3.1 White/Black List Issues

White/black lists are specified as either a specific addresses in the form userid@domain or just a domain. If the user specified string begins with @ then it can be considered a domain.
Wildcarding is not allowed. Abbreviations (e.g. foo@andrew) are not allowed. If the user tries to put an asterisk (*) or did not specify a FQDN address, an error should be raised.
NEW: Precedence:
- A specific addresses always takes precedence over domains. This means that if there is an address in the white list, it overrides the domain blacklist. If there is an address in the black list, it overrides the domain whitelist.
- If there is an identical item in the whitelist and the blacklist, the whitelist will take precedence.
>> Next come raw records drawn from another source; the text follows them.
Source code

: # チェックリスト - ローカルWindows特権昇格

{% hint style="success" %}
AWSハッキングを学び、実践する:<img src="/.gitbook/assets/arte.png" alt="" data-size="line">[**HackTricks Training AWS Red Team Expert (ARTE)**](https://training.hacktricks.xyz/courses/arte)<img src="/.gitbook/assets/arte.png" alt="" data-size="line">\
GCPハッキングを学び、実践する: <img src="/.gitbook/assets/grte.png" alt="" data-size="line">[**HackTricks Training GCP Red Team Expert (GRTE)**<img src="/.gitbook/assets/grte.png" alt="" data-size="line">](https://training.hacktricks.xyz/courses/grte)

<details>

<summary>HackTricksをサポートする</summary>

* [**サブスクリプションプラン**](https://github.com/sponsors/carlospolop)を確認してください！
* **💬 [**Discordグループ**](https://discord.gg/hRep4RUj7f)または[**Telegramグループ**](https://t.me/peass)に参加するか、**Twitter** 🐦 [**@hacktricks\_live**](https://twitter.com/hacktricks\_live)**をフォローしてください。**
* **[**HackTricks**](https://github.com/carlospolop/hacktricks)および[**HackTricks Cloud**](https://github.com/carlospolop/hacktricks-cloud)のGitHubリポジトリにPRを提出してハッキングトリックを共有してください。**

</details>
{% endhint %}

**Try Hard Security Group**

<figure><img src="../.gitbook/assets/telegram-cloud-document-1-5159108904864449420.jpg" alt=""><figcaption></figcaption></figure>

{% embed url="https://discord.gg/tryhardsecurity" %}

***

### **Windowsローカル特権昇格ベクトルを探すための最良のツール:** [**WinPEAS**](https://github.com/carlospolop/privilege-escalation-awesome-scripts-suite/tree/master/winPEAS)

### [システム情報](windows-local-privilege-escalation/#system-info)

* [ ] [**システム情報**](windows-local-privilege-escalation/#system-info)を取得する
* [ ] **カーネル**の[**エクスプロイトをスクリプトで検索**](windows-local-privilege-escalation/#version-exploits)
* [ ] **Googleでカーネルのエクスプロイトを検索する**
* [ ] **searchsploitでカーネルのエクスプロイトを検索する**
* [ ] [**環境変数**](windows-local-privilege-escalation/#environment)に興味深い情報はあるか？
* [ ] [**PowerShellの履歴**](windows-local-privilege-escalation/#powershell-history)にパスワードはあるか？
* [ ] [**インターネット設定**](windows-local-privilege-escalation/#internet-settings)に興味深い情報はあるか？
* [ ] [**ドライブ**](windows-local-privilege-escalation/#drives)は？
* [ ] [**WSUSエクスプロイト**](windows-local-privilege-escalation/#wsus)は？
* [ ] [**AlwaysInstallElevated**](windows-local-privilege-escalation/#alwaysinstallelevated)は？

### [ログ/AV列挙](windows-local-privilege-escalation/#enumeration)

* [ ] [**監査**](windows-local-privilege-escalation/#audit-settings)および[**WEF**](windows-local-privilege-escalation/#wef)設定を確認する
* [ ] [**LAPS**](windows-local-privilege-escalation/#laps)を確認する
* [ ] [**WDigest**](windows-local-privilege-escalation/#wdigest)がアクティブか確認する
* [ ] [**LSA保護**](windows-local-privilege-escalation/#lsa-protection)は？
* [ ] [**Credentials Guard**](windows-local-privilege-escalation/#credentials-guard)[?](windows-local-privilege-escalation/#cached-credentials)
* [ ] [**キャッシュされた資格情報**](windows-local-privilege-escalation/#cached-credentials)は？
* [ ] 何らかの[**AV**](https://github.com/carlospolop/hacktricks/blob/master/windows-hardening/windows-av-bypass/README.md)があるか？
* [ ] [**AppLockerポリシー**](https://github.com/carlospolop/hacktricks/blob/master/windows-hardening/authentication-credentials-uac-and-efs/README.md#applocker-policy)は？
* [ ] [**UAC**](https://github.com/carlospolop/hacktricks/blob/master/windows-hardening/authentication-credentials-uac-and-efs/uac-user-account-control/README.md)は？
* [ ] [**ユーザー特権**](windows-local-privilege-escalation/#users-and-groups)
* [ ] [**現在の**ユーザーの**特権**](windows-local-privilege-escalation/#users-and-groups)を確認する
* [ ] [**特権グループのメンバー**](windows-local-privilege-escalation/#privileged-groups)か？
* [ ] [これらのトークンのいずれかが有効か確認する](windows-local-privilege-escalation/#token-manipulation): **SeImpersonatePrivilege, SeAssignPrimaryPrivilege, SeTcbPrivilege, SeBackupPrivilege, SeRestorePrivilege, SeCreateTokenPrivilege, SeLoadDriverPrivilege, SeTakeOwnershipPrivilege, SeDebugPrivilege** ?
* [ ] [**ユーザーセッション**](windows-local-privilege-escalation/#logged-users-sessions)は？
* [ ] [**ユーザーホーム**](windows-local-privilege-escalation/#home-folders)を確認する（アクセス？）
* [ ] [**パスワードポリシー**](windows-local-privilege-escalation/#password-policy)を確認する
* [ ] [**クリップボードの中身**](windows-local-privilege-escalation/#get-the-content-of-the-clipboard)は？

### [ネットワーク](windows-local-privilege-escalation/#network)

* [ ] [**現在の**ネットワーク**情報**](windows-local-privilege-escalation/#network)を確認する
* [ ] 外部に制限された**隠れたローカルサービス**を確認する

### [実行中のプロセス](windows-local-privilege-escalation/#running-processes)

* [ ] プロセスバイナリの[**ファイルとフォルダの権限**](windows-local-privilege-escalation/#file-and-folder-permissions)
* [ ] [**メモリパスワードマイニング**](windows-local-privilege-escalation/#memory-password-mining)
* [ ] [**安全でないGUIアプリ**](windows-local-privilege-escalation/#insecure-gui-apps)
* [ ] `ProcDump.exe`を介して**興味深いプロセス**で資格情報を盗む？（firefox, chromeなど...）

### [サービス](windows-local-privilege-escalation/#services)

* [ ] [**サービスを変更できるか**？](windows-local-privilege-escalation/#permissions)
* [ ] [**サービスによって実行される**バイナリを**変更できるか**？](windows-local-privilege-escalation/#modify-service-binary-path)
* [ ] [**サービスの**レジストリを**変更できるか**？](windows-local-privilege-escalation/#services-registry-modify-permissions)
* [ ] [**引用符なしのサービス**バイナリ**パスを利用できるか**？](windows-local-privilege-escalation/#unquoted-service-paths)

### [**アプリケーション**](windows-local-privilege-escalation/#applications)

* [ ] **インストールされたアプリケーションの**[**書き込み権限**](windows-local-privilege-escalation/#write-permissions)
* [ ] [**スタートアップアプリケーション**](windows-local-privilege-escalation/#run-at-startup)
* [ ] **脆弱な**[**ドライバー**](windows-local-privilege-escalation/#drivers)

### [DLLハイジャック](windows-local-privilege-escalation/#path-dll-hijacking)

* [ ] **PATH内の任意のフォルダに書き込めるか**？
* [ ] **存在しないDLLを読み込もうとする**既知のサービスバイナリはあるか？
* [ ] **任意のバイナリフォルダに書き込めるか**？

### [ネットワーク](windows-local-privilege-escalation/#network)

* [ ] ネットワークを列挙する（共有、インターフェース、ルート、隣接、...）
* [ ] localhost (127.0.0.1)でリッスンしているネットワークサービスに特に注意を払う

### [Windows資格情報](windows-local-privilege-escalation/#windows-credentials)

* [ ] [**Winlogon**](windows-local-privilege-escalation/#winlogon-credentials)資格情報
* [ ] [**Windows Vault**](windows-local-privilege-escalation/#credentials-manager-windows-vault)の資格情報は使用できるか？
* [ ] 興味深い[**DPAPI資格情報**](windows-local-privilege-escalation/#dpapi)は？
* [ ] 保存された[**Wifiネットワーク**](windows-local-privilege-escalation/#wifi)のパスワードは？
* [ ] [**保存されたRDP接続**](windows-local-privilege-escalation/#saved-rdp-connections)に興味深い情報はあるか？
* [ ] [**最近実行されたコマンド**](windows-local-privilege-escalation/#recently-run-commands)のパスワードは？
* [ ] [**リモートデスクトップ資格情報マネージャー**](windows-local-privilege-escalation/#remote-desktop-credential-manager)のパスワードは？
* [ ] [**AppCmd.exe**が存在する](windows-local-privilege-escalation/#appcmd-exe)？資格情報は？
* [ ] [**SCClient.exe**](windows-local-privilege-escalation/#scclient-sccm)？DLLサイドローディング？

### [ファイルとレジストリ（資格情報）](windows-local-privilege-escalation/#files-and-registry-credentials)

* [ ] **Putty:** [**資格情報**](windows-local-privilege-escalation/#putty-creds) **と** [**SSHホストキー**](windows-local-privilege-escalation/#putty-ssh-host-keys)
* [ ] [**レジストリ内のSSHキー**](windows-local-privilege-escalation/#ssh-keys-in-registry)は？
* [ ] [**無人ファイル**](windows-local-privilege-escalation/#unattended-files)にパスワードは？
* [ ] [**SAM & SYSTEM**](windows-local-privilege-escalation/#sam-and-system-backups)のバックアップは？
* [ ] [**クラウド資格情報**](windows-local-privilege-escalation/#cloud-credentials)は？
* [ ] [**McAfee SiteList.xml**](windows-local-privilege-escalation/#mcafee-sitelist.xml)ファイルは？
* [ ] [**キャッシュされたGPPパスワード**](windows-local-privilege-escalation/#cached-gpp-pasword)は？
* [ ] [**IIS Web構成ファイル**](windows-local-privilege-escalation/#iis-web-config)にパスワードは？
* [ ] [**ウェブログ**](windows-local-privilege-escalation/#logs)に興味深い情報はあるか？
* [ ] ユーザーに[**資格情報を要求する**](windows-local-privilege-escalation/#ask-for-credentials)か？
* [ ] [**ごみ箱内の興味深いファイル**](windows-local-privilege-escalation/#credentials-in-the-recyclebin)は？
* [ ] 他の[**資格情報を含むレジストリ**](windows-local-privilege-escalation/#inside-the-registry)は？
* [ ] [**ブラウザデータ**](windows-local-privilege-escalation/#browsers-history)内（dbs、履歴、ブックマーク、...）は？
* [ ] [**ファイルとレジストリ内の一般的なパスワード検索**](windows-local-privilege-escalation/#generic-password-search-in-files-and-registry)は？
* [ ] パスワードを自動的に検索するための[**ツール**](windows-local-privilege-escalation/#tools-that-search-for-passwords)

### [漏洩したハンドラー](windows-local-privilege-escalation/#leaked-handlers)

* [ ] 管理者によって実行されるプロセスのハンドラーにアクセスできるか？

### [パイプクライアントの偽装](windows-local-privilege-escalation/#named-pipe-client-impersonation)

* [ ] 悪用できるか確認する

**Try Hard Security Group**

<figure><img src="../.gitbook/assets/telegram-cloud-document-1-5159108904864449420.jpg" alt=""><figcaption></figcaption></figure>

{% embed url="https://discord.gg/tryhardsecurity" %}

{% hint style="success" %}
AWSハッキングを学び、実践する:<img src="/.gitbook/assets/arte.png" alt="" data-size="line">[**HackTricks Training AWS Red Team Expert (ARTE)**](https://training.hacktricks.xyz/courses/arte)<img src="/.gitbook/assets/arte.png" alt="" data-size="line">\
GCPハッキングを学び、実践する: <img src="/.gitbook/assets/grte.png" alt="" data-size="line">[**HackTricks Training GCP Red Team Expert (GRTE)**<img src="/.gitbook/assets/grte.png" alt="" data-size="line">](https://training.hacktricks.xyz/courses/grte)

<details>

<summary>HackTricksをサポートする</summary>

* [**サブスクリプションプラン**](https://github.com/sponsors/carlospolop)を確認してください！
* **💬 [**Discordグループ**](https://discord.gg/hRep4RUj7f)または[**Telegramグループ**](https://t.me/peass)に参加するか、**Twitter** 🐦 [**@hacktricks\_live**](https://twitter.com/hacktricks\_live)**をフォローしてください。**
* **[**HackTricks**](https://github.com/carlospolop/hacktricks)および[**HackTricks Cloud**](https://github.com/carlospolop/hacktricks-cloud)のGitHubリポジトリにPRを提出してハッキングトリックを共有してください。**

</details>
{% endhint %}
It is likely that the only time this should happen is if the user made a mistake.

3.2 Handling of Existing Sieve scripts

In general, if the CGI detects an existing sieve script that it did not generate or the vacation CGI did not generate then the user should be given an option to deactive that script and enable the generated script.

It may be difficult to determine whether or not an existing vacation script was generated by the vacation CGI or user written. In this case, the recommendation is to just use the existing vacation code to determine whether or not the script in question is a vacation script. If so, then treat it like your generated vacation script. If you want to be paranoid, make sure it only has vacation and no fileinto or any other constructs that isn't put in there by the current vacation script.

An earlier version of the vacation CGI allowed one to edit a sieve script that was not generated by the CGI. However, when the user went to save the script back to the server, the vacation CGI would not allow it to be saved. The new system should not allow the user to edit a script that they can't save back.

4.0 Implementation Roles

Glorious Leader - John Lerchey
Web Page Interface Design - Laura Valentine
Programming Design and Coding - Barbara Jensen

Changelog

2.5 - 12/12/2002 - Clarified the white/black list precedence
                   rule. Described why we needed to create a folder externally
2.4 - 12/10/2002 - Updated formatting
2.3 - 11/07/2002 - Updates from Lerchey
2.2 - 09/04/2002 - Revisions after initial meeting
0.1 - 08/29/2002 - Initial draft